▶ WHAT THE TASK ASKS: Every line of the entries below that carries the string "cotangent" should be copied.

▶ DATASET ENTRIES:

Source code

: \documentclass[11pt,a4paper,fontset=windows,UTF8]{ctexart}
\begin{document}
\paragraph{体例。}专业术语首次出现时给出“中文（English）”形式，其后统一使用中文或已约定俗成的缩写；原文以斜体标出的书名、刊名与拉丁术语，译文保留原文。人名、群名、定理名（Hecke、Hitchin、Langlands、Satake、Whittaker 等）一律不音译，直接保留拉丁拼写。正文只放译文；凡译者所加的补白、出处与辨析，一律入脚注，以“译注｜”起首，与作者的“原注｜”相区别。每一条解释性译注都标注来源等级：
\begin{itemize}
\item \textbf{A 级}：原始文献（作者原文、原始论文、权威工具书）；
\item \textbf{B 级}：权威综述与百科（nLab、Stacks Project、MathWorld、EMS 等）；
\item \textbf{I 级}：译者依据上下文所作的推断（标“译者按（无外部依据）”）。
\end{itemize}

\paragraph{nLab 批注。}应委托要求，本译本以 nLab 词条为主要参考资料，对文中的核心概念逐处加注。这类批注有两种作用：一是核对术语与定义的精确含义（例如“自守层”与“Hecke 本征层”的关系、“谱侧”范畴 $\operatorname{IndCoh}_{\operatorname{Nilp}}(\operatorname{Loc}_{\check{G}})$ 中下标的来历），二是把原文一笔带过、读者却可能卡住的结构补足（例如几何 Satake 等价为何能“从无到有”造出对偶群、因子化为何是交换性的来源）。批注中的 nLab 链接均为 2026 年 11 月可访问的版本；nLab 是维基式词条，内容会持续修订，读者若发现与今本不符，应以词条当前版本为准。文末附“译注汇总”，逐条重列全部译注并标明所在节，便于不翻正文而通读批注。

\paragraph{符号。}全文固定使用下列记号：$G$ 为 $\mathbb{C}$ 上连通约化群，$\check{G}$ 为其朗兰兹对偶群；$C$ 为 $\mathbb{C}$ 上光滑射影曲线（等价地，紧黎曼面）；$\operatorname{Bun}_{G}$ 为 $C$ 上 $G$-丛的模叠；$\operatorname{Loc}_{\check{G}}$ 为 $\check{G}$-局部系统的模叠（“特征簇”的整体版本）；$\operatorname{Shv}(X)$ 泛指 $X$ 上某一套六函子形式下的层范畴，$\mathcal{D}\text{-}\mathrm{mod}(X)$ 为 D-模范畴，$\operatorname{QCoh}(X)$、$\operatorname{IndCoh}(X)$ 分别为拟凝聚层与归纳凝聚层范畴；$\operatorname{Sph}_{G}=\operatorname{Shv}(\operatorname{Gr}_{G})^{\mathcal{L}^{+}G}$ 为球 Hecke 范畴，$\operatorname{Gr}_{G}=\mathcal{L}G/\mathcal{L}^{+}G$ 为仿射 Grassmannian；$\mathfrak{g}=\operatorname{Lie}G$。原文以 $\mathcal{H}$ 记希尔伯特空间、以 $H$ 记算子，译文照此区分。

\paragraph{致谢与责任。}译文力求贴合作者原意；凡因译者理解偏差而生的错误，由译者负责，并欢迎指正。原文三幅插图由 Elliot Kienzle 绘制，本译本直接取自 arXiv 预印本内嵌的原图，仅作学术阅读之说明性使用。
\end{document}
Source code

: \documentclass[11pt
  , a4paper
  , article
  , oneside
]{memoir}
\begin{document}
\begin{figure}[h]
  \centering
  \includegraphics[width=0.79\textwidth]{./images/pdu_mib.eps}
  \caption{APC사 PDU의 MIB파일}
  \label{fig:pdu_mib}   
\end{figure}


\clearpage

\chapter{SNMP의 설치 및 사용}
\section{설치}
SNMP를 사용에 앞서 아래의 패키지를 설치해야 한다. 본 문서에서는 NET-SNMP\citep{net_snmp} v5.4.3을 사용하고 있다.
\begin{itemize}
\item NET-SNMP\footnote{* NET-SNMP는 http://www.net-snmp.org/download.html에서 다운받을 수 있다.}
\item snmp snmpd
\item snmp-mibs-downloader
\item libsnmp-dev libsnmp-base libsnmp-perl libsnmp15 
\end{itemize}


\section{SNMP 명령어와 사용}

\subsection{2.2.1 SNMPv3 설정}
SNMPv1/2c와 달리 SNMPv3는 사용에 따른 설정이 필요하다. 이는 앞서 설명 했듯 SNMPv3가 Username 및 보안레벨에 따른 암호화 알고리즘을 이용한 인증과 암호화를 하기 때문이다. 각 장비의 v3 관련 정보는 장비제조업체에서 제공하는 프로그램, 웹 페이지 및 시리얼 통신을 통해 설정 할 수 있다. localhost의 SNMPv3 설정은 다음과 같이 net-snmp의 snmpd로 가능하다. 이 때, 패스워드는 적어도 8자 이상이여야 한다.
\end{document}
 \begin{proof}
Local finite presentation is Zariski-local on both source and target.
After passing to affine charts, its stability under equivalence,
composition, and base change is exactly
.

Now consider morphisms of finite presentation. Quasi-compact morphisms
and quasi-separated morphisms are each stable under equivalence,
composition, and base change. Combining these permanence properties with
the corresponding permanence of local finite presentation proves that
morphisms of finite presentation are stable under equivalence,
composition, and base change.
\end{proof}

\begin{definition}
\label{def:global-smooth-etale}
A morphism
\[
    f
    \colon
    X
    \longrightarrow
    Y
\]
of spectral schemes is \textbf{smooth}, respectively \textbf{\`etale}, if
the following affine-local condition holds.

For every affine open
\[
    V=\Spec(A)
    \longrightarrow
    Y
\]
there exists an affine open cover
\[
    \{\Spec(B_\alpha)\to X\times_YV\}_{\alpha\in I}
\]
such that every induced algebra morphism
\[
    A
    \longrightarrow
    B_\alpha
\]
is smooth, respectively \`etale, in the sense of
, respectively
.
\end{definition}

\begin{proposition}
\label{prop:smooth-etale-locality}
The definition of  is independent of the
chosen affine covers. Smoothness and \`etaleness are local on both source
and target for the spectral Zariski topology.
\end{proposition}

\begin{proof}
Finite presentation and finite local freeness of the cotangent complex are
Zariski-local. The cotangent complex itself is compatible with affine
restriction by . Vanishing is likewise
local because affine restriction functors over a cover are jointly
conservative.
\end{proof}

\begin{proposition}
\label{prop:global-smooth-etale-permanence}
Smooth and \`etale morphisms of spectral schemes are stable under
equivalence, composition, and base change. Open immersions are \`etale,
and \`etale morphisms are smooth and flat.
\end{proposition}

▶ ANSWER:
Finite presentation and finite local freeness of the cotangent complex are
Zariski-local. The cotangent complex itself is compatible with affine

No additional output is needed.